■ The problem ■
When the word "height" appears in a line of the data below, list that line.

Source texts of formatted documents

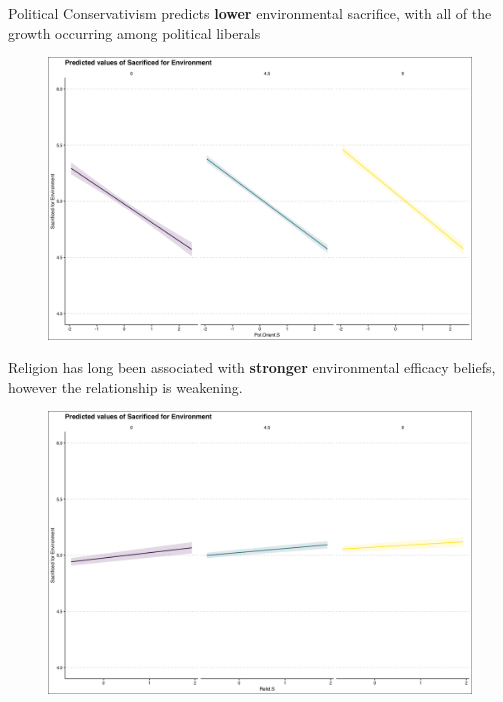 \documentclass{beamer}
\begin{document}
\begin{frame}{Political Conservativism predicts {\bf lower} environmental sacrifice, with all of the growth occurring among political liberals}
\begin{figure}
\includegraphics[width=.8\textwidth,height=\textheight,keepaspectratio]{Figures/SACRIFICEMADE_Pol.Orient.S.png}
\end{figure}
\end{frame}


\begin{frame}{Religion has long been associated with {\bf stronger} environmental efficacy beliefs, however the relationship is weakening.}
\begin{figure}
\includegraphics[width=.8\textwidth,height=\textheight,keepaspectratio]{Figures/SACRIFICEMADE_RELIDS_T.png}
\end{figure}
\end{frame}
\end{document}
...
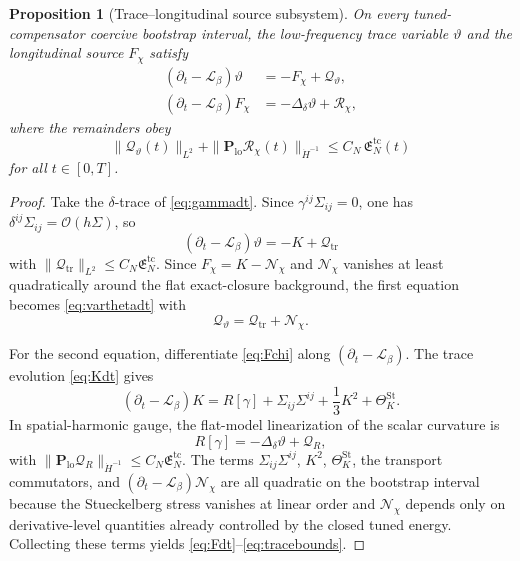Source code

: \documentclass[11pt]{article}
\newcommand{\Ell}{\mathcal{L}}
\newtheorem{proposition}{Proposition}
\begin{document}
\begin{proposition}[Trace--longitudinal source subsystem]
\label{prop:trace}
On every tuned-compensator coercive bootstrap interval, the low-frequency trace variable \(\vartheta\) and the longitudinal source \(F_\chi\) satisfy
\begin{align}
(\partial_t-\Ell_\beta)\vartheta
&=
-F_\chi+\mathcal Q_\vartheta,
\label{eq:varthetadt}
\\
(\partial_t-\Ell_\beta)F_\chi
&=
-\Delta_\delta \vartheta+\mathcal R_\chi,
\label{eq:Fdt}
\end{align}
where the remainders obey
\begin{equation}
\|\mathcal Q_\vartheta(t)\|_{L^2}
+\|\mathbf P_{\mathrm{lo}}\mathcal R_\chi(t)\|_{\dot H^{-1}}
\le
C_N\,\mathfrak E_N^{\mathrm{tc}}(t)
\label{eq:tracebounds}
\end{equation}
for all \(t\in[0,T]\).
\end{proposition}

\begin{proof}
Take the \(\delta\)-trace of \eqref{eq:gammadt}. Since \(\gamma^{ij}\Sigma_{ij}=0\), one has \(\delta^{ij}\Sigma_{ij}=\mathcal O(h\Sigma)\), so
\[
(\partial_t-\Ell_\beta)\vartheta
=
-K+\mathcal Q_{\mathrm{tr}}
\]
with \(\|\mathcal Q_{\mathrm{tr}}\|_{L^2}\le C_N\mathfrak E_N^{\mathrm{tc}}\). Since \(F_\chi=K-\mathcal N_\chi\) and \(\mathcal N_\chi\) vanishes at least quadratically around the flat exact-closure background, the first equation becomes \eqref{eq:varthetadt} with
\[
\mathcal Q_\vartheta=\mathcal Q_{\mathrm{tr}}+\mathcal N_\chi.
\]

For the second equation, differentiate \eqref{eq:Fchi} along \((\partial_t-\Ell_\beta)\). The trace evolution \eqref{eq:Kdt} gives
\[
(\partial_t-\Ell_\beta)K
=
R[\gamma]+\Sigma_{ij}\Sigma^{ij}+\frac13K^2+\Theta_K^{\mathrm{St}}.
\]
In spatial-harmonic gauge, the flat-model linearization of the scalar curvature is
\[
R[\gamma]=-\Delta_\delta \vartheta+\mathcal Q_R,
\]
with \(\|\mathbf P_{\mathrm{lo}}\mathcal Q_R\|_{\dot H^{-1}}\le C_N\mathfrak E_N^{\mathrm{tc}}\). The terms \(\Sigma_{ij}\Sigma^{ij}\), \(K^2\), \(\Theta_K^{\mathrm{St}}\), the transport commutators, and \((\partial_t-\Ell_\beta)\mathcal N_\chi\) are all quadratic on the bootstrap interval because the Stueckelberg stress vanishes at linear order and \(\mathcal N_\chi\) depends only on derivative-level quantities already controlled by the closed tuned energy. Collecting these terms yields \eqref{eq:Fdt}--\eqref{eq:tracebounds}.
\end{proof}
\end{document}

■ The completed task ■
\includegraphics[width=.8\textwidth,height=\textheight,keepaspectratio]{Figures/SACRIFICEMADE_Pol.Orient.S.png}
\includegraphics[width=.8\textwidth,height=\textheight,keepaspectratio]{Figures/SACRIFICEMADE_RELIDS_T.png}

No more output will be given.